At Trustmarque XPO 2019 we will be diving head-first into the deep and complex subject of Digital Transformation. A key priority for any CIO or senior IT leader.
But what is actually meant by digital transformation? Aren’t digital technologies supposed to be simpler and easier to manage? Why is it sometimes difficult for organisations to transform and realise the benefits of these technologies?
Here, we take a look at some key things to consider on the topic.
What is Digital Transformation?
A quick google search on digital transformation will present countless articles explaining how tired, outdated organisational activities, processes and ways of working can be improved by drawing on the power of new technologies. But the promise of a digital future offers greater benefits than simply improving organisational efficiency: the digital revolution is changing society and changing lives.
“Digital transformation isn’t just about business changing, it is about how technology is driving disruption across all industries and, – essentially – reshaping the world in which we live,” claims James Butler Chief Technology Officer at Trustmarque.
While many organisations and businesses may be the ones driving the digital agenda, it is no doubt having an unprecedented consequential effect on our wider society. Smart homes, artificial intelligence, and automated vehicles are all having significant impact at all levels of society, from changing individual lives to driving new growth in the global economy.
While the promise and opportunity is huge, success is not guaranteed. The critical decision that now faces organisations is not how to adopt digital technologies, but how to position the organisation to best exploit them.
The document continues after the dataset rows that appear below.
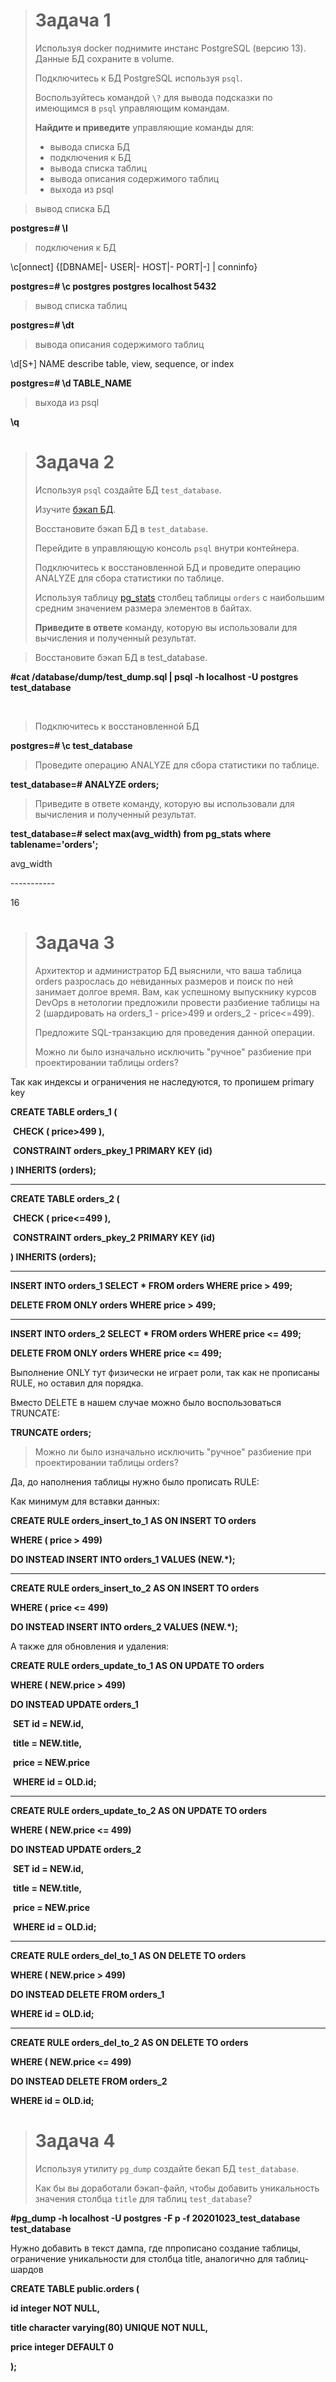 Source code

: > # Задача 1
>
> Используя docker поднимите инстанс PostgreSQL (версию 13). Данные БД сохраните в volume.
>
> Подключитесь к БД PostgreSQL используя `psql`.
>
> Воспользуйтесь командой `\?` для вывода подсказки по имеющимся в `psql` управляющим командам.
>
> **Найдите и приведите** управляющие команды для:
> - вывода списка БД
> - подключения к БД
> - вывода списка таблиц
> - вывода описания содержимого таблиц
> - выхода из psql
>



> вывод списка БД

**postgres=# \l**

 

> подключения к БД

\c[onnect] {[DBNAME|- USER|- HOST|- PORT|-] | conninfo}

**postgres=# \c postgres postgres localhost 5432**

 

> вывод списка таблиц

**postgres=# \dt**

 

> вывода описания содержимого таблиц

 \d[S+] NAME      describe table, view, sequence, or index

 **postgres=# \d TABLE_NAME**

 

> выхода из psql

 **\q**





> # Задача 2
>
> Используя `psql` создайте БД `test_database`.
>
> Изучите [бэкап БД](https://github.com/netology-code/virt-homeworks/tree/master/06-db-04-postgresql/test_data).
>
> Восстановите бэкап БД в `test_database`.
>
> Перейдите в управляющую консоль `psql` внутри контейнера.
>
> Подключитесь к восстановленной БД и проведите операцию ANALYZE для сбора статистики по таблице.
>
> Используя таблицу [pg_stats](https://postgrespro.ru/docs/postgresql/12/view-pg-stats) столбец таблицы `orders` 
> с наибольшим средним значением размера элементов в байтах.
>
> **Приведите в ответе** команду, которую вы использовали для вычисления и полученный результат.



> Восстановите бэкап БД в test_database.

**\#cat /database/dump/test_dump.sql | psql -h localhost -U postgres test_database**

 

​              

> Подключитесь к восстановленной БД

**postgres=# \c test_database**



> Проведите операцию ANALYZE для сбора статистики по таблице.

**test_database=# ANALYZE orders;**



> Приведите в ответе команду, которую вы использовали для вычисления и полученный результат.

**test_database=# select max(avg_width) from pg_stats where tablename='orders';**

avg_width

\-----------

 16



> # Задача 3
>
> Архитектор и администратор БД выяснили, что ваша таблица orders разрослась до невиданных размеров и
> поиск по ней занимает долгое время. Вам, как успешному выпускнику курсов DevOps в нетологии предложили
> провести разбиение таблицы на 2 (шардировать на orders_1 - price>499 и orders_2 - price<=499).
>
> Предложите SQL-транзакцию для проведения данной операции.
>
> Можно ли было изначально исключить "ручное" разбиение при проектировании таблицы orders?



Так как индексы и ограничения не наследуются, то пропишем primary  key

**CREATE TABLE orders_1 (** 

​    **CHECK ( price>499 ),**

​    **CONSTRAINT orders_pkey_1 PRIMARY KEY (id)**

**) INHERITS (orders);**

****



**CREATE TABLE orders_2 (** 

​    **CHECK ( price<=499 ),**

​    **CONSTRAINT orders_pkey_2 PRIMARY KEY (id)**

**) INHERITS (orders);**

****



**INSERT INTO orders_1 SELECT * FROM orders WHERE price > 499;**

**DELETE FROM ONLY orders WHERE price > 499;**

****



**INSERT INTO orders_2 SELECT * FROM orders WHERE price <= 499;**

**DELETE FROM ONLY orders WHERE price <= 499;**

 

Выполнение ONLY тут физически не играет роли, так как не прописаны RULE, но оставил для порядка.

Вместо DELETE в нашем случае можно было воспользоваться TRUNCATE:

**TRUNCATE orders;**



> Можно ли было изначально исключить "ручное" разбиение при проектировании таблицы orders?



Да, до наполнения таблицы нужно было прописать RULE:

Как минимум для вставки данных:

**CREATE RULE orders_insert_to_1 AS ON INSERT TO orders**

**WHERE ( price > 499)**

**DO INSTEAD INSERT INTO orders_1 VALUES (NEW.*);**

****

**CREATE RULE orders_insert_to_2 AS ON INSERT TO orders**

**WHERE ( price <= 499)**

**DO INSTEAD INSERT INTO orders_2 VALUES (NEW.*);**



А также для обновления и удаления:

**CREATE RULE orders_update_to_1 AS ON UPDATE TO orders**

**WHERE ( NEW.price > 499)**

**DO INSTEAD UPDATE orders_1**

​    **SET id = NEW.id,**

​        **title = NEW.title,**

​        **price = NEW.price**

​    **WHERE id = OLD.id;**

****

**CREATE RULE orders_update_to_2 AS ON UPDATE TO orders**

**WHERE ( NEW.price <= 499)**

**DO INSTEAD UPDATE orders_2**

​    **SET id = NEW.id,**

​        **title = NEW.title,**

​        **price = NEW.price**

​    **WHERE id = OLD.id;**

****

**CREATE RULE orders_del_to_1 AS ON DELETE TO orders**

**WHERE ( NEW.price > 499)**

**DO INSTEAD DELETE FROM orders_1**

**WHERE id = OLD.id;**

****

**CREATE RULE orders_del_to_2 AS ON DELETE TO orders**

**WHERE ( NEW.price <= 499)**

**DO INSTEAD DELETE FROM orders_2**

**WHERE id = OLD.id;**

 



> # Задача 4
>
> Используя утилиту `pg_dump` создайте бекап БД `test_database`.
>
> Как бы вы доработали бэкап-файл, чтобы добавить уникальность значения столбца `title` для таблиц `test_database`?



**#pg_dump -h localhost -U postgres -F p -f 20201023_test_database test_database**

 

Нужно добавить в текст дампа, где ппрописано создание таблицы, ограничение уникальности для столбца title, аналогично для таблиц-шардов

**CREATE TABLE public.orders (**

  **id integer NOT NULL,**

  **title character varying(80) UNIQUE NOT NULL,**

  **price integer DEFAULT 0**

**);**

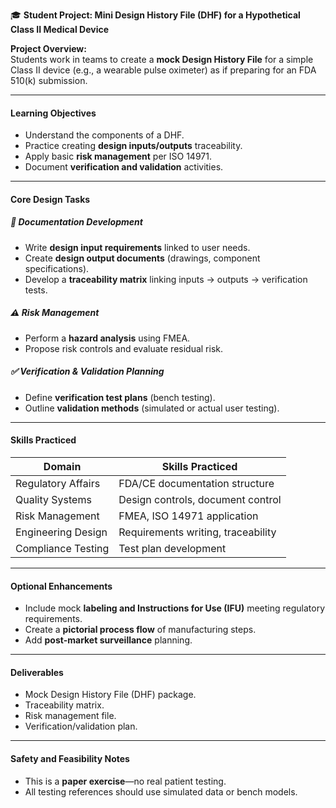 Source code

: 🎓 **Student Project: Mini Design History File (DHF) for a Hypothetical Class II Medical Device**

**Project Overview:**  
Students work in teams to create a **mock Design History File** for a simple Class II device (e.g., a wearable pulse oximeter) as if preparing for an FDA 510(k) submission.

---

#### **Learning Objectives**
- Understand the components of a DHF.
- Practice creating **design inputs/outputs** traceability.
- Apply basic **risk management** per ISO 14971.
- Document **verification and validation** activities.

---

#### **Core Design Tasks**
##### 📄 Documentation Development
- Write **design input requirements** linked to user needs.
- Create **design output documents** (drawings, component specifications).
- Develop a **traceability matrix** linking inputs → outputs → verification tests.

##### ⚠ Risk Management
- Perform a **hazard analysis** using FMEA.
- Propose risk controls and evaluate residual risk.

##### ✅ Verification & Validation Planning
- Define **verification test plans** (bench testing).
- Outline **validation methods** (simulated or actual user testing).

---

#### **Skills Practiced**
| Domain              | Skills Practiced |
|---------------------|------------------|
| Regulatory Affairs  | FDA/CE documentation structure |
| Quality Systems     | Design controls, document control |
| Risk Management     | FMEA, ISO 14971 application |
| Engineering Design  | Requirements writing, traceability |
| Compliance Testing  | Test plan development |

---

#### **Optional Enhancements**
- Include mock **labeling and Instructions for Use (IFU)** meeting regulatory requirements.
- Create a **pictorial process flow** of manufacturing steps.
- Add **post-market surveillance** planning.

---

#### **Deliverables**
- Mock Design History File (DHF) package.
- Traceability matrix.
- Risk management file.
- Verification/validation plan.

---

#### **Safety and Feasibility Notes**
- This is a **paper exercise**—no real patient testing.
- All testing references should use simulated data or bench models. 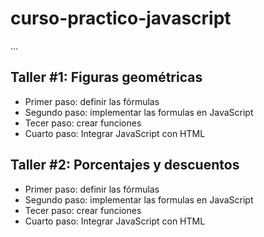 # curso-practico-javascript

...

## Taller #1: Figuras geométricas

- Primer paso: definir las fórmulas
- Segundo paso: implementar las formulas en JavaScript
- Tecer paso: crear funciones
- Cuarto paso: Integrar JavaScript con HTML

## Taller #2: Porcentajes y descuentos

- Primer paso: definir las fórmulas
- Segundo paso: implementar las formulas en JavaScript
- Tecer paso: crear funciones
- Cuarto paso: Integrar JavaScript con HTML
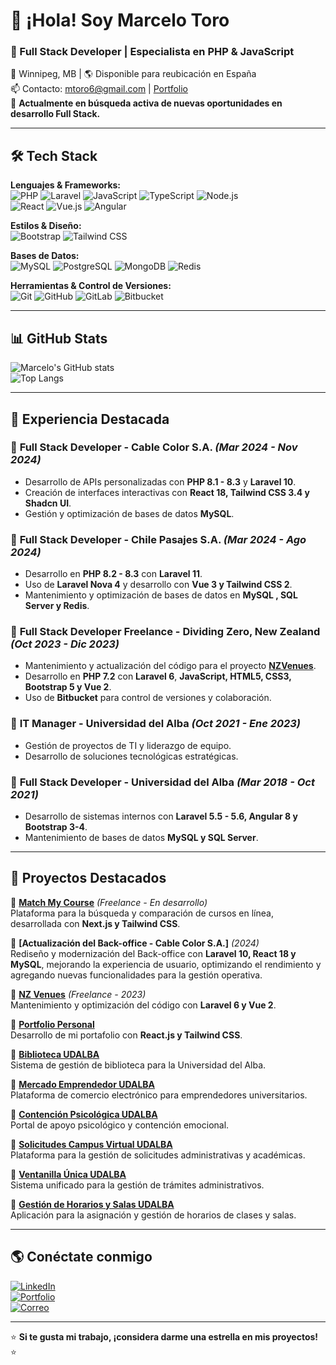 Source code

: # 👋 ¡Hola! Soy Marcelo Toro

### 🚀 Full Stack Developer | Especialista en PHP & JavaScript

📍 Winnipeg, MB | 🌎 Disponible para reubicación en España  
📫 Contacto: [mtoro6@gmail.com](mailto:mtoro6@gmail.com) | [Portfolio](https://marcelo-dev.netlify.app/)  
💼 **Actualmente en búsqueda activa de nuevas oportunidades en desarrollo Full Stack.**

---

## 🛠 Tech Stack

**Lenguajes & Frameworks:**  
![PHP](https://img.shields.io/badge/-PHP-777BB4?style=flat&logo=php&logoColor=white) ![Laravel](https://img.shields.io/badge/-Laravel-FF2D20?style=flat&logo=laravel&logoColor=white) ![JavaScript](https://img.shields.io/badge/-JavaScript-F7DF1E?style=flat&logo=javascript&logoColor=black) ![TypeScript](https://img.shields.io/badge/-TypeScript-3178C6?style=flat&logo=typescript&logoColor=white) ![Node.js](https://img.shields.io/badge/-Node.js-339933?style=flat&logo=node.js&logoColor=white)  
![React](https://img.shields.io/badge/-React-61DAFB?style=flat&logo=react&logoColor=black) ![Vue.js](https://img.shields.io/badge/-Vue.js-4FC08D?style=flat&logo=vue.js&logoColor=white) ![Angular](https://img.shields.io/badge/-Angular-DD0031?style=flat&logo=angular&logoColor=white)

**Estilos & Diseño:**  
![Bootstrap](https://img.shields.io/badge/-Bootstrap-7952B3?style=flat&logo=bootstrap&logoColor=white) ![Tailwind CSS](https://img.shields.io/badge/-Tailwind%20CSS-06B6D4?style=flat&logo=tailwind-css&logoColor=white)

**Bases de Datos:**  
![MySQL](https://img.shields.io/badge/-MySQL-4479A1?style=flat&logo=mysql&logoColor=white) ![PostgreSQL](https://img.shields.io/badge/-PostgreSQL-336791?style=flat&logo=postgresql&logoColor=white) ![MongoDB](https://img.shields.io/badge/-MongoDB-47A248?style=flat&logo=mongodb&logoColor=white) ![Redis](https://img.shields.io/badge/-Redis-DC382D?style=flat&logo=redis&logoColor=white)

**Herramientas & Control de Versiones:**  
![Git](https://img.shields.io/badge/-Git-F05032?style=flat&logo=git&logoColor=white) ![GitHub](https://img.shields.io/badge/-GitHub-181717?style=flat&logo=github&logoColor=white) ![GitLab](https://img.shields.io/badge/-GitLab-FCA121?style=flat&logo=gitlab&logoColor=white) ![Bitbucket](https://img.shields.io/badge/-Bitbucket-0052CC?style=flat&logo=bitbucket&logoColor=white)

---

## 📊 GitHub Stats

![Marcelo's GitHub stats](https://github-readme-stats.vercel.app/api?username=mtt&show_icons=true&theme=radical)  
![Top Langs](https://github-readme-stats.vercel.app/api/top-langs/?username=mtt&layout=compact&theme=radical&hide=ruby,python&langs_count=5)

---

## 🚀 Experiencia Destacada

### 💼 **Full Stack Developer - Cable Color S.A.** *(Mar 2024 - Nov 2024)*  
- Desarrollo de APIs personalizadas con **PHP 8.1 - 8.3** y **Laravel 10**.
- Creación de interfaces interactivas con **React 18, Tailwind CSS 3.4 y Shadcn UI**.
- Gestión y optimización de bases de datos **MySQL**.

### 💼 **Full Stack Developer - Chile Pasajes S.A.** *(Mar 2024 - Ago 2024)*  
- Desarrollo en **PHP 8.2 - 8.3** con **Laravel 11**.
- Uso de **Laravel Nova 4** y desarrollo con **Vue 3 y Tailwind CSS 2**.
- Mantenimiento y optimización de bases de datos en **MySQL , SQL Server y Redis**.

### 💼 **Full Stack Developer Freelance - Dividing Zero, New Zealand** *(Oct 2023 - Dic 2023)*  
- Mantenimiento y actualización del código para el proyecto **[NZVenues](https://nzvenues.co.nz/)**.
- Desarrollo en **PHP 7.2** con **Laravel 6**, **JavaScript, HTML5, CSS3, Bootstrap 5 y Vue 2**.
- Uso de **Bitbucket** para control de versiones y colaboración.

### 💼 **IT Manager - Universidad del Alba** *(Oct 2021 - Ene 2023)*  
- Gestión de proyectos de TI y liderazgo de equipo.
- Desarrollo de soluciones tecnológicas estratégicas.

### 💼 **Full Stack Developer - Universidad del Alba** *(Mar 2018 - Oct 2021)*  
- Desarrollo de sistemas internos con **Laravel 5.5 - 5.6, Angular 8 y Bootstrap 3-4**.
- Mantenimiento de bases de datos **MySQL y SQL Server**.

---

## 📌 Proyectos Destacados

📌 **[Match My Course](https://match-my-course.vercel.app/)** *(Freelance - En desarrollo)*  
Plataforma para la búsqueda y comparación de cursos en línea, desarrollada con **Next.js y Tailwind CSS**.

📌 **[Actualización del Back-office - Cable Color S.A.]** *(2024)*  
Rediseño y modernización del Back-office con **Laravel 10, React 18 y MySQL**, mejorando la experiencia de usuario, optimizando el rendimiento y agregando nuevas funcionalidades para la gestión operativa. 

📌 **[NZ Venues](https://nzvenues.co.nz/)** *(Freelance - 2023)*  
Mantenimiento y optimización del código con **Laravel 6 y Vue 2**.

📌 **[Portfolio Personal](https://marcelo-dev.netlify.app/)**  
Desarrollo de mi portafolio con **React.js y Tailwind CSS**.

📌 **[Biblioteca UDALBA](https://bibliotecaudalba.udalba.cl/)**  
Sistema de gestión de biblioteca para la Universidad del Alba.

📌 **[Mercado Emprendedor UDALBA](https://mercadoemprendedor.udalba.cl/)**  
Plataforma de comercio electrónico para emprendedores universitarios.

📌 **[Contención Psicológica UDALBA](https://contencionpsicologica.udalba.cl/)**  
Portal de apoyo psicológico y contención emocional.

📌 **[Solicitudes Campus Virtual UDALBA](https://solicitudescampusvirtual.udalba.cl/)**  
Plataforma para la gestión de solicitudes administrativas y académicas.

📌 **[Ventanilla Única UDALBA](https://ventanillaunica.udalba.cl/inicio)**  
Sistema unificado para la gestión de trámites administrativos.

📌 **[Gestión de Horarios y Salas UDALBA](https://horariosalas.udalba.cl/)**  
Aplicación para la asignación y gestión de horarios de clases y salas.

---

## 🌎 Conéctate conmigo

[![LinkedIn](https://img.shields.io/badge/-LinkedIn-0077B5?style=flat&logo=linkedin&logoColor=white)](https://linkedin.com/in/marcelo-toro-toro)  
[![Portfolio](https://img.shields.io/badge/-Portfolio-FF4088?style=flat&logo=netlify&logoColor=white)](https://marcelo-dev.netlify.app/)  
[![Correo](https://img.shields.io/badge/-Email-D14836?style=flat&logo=gmail&logoColor=white)](mailto:mtoro6@gmail.com)  

---

⭐ **Si te gusta mi trabajo, ¡considera darme una estrella en mis proyectos!** ⭐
A fusion of old methodologies with new technologies
IT departments generally fall into two broad categories when it comes to their role in digital transformation;
- Instigators / Innovators – These are the IT teams driving the digital agenda. They are responsible for defining the strategy and the long-term digital roadmap, testing new technologies. They often have sizeable IT budgets and free reign and will sell the digital vision into their senior stakeholders across the business. Subsequently they enable the business to change and transform.
- Implementers / Enablers – These are the more “traditional” IT teams who manage legacy ways of working and are often driven by others’ decisions. However, while they ultimately manage business as usual, they also need to enable change projects and must consider how to free up the budget to be more reactive. Digital Transformation is typically more focused on automating processes and streamlining infrastructure.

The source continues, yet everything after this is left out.